Pegged: Syntax Highlighting
Andrei Alexandrescu
SeeWebsiteForEmail at erdani.org
Sat Mar 17 22:12:30 PDT 2012
On 3/17/12 3:53 PM, Philippe Sigaud wrote:
> On Sat, Mar 17, 2012 at 18:11, Andrei Alexandrescu
> <SeeWebsiteForEmail at erdani.org> wrote:
>
>>> The D grammar is a 1000-line / hundreds of rules monster. I finished
>>> writing it and am now crushing bugs.
>>> God, that generates a 10_000 line module to parse it. I should
>>> simplify the code generator somewhat.
>>
>>
>> Science is done. Welcome to implementation :o).
>
> Hey, it's only 3.000 lines now :) Coming from a thousand-lines
> grammar, it's not that much an inflation.
That's quite promising.
> Indeed, but I fear the D grammar is a bit too complex to be easily
> walked. Now that I read it, I realize that '1' is parsed as a
> 10-levels deep leaf!
> Compared to lisp, it's... not in the same league, to say the least. I
> will see to drastically simplify the parse tree.
This is where custom directives for helping AST creation might help.
Also, ANTLR solves that problem by allowing people to define tree
walkers. They have much simpler grammars (heck, the hard job has already
been done - no more ambiguities). At an extreme, languages such as ML
are good at walking trees because they essentially embed a tree walker
in their pattern matching grammar for function parameters.
> Does anyone have experience with other languages similar to D and that
> offer AST-walking? Doesn't C# have something like this?
> (I'll have a look at Scala macros)
Heck, I just found this which destroys ANTLR's tree walkers:
http://www.antlr.org/article/1170602723163/treewalkers.html
Didn't read it yet, but clearly it's an opposing viewpoint and relevant
to your work (don't forget to also read the article to which it's
replying http://antlr.org/article/1100569809276/use.tree.grammars.tml).
>> 1. Would you consider submitting your work to Phobos?
>
> Yes, of course. It's already Boost-licensed.
> Seeing the review processes for other modules, it'd most certainly put
> the code in great shape. But then, it's far from being submittable
> right now.
Let us know how we can help.
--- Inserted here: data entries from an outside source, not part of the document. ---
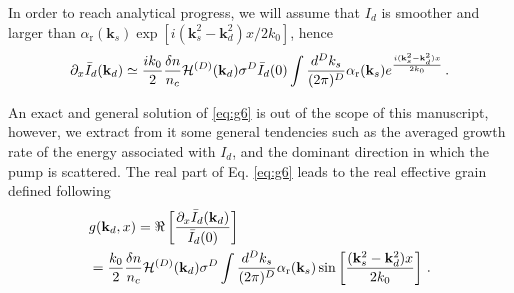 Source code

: \documentclass[
 reprint,
 amsmath,amssymb,
 aps,
]{revtex4-1}
\begin{document}
\begin{widetext}
In order to reach analytical progress, we will assume that $I_d$ is  smoother and larger  than $\alpha_\mathrm{r}(\mathbf{k}_s) 
\exp[i(\mathbf{k}_s^2-\mathbf{k}_d^2)x / 2k_0]$, hence 
\begin{align}
\partial_x\Bar{I}_d(\mathbf{k}_d)\simeq  \frac{ik_0}{2}  \frac{\delta n}{n_c}
 \mathcal{H}^{(D)}(\mathbf{k}_d) \sigma^D \Bar{I}_d(0) \int \frac{d^Dk_s}{(2\pi)^D}  \alpha_\mathrm{r}(\mathbf{k}_s) 
e^{\frac{i(\mathbf{k}_s^2-\mathbf{k}_d^2)x}{2k_0}} 
\, . \label{eq:g6}
\end{align}
 \end{widetext}
 
An exact and general solution of \eqref{eq:g6} is out of the scope of this manuscript, however, we extract from it some general tendencies such as the averaged growth rate of the energy associated with $I_d$, and the dominant direction in which the pump is scattered. The real part of  Eq. \eqref{eq:g6} leads to the real effective  grain defined following
\begin{align}
&g(\mathbf{k}_d,x) = \Re\left[\frac{\partial_x\Bar{I}_d(\mathbf{k}_d)}{\Bar{I}_d(0)}\right] \nonumber \\
&=  \frac{k_0}{2}  \frac{\delta n}{n_c}
 \mathcal{H}^{(D)}(\mathbf{k}_d)  \sigma^D \int \frac{d^Dk_s}{(2\pi)^D}  \alpha_\mathrm{r}(\mathbf{k}_s) 
\sin\left[ \frac{(\mathbf{k}_s^2-\mathbf{k}_d^2)x}{2k_0}\right]
\, . \label{eq:gainkd}
\end{align}
 
\end{document}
This is an important project.
>> 2. Do you think your approach can generate parsers competitive with
>> hand-written ones? If not, why?
>
> Right now, no, if only because I didn't take any step in making it
> fast or in limiting its RAM consumption.
> After applying some ideas I have, I don't know. There are many people
> here that are parser-aware and could help make the code faster. But at
> the core, to allow mutually recursive rules, the design use classes:
>
> class A : someParserCombinationThatMayUseA { ... }
>
> Which means A.parse (a static method) is just typeof(super).parse
> (also static, and so on). Does that entail any crippling disadvantage
> compared to hand-written parser?
I'm not sure without seeing more code.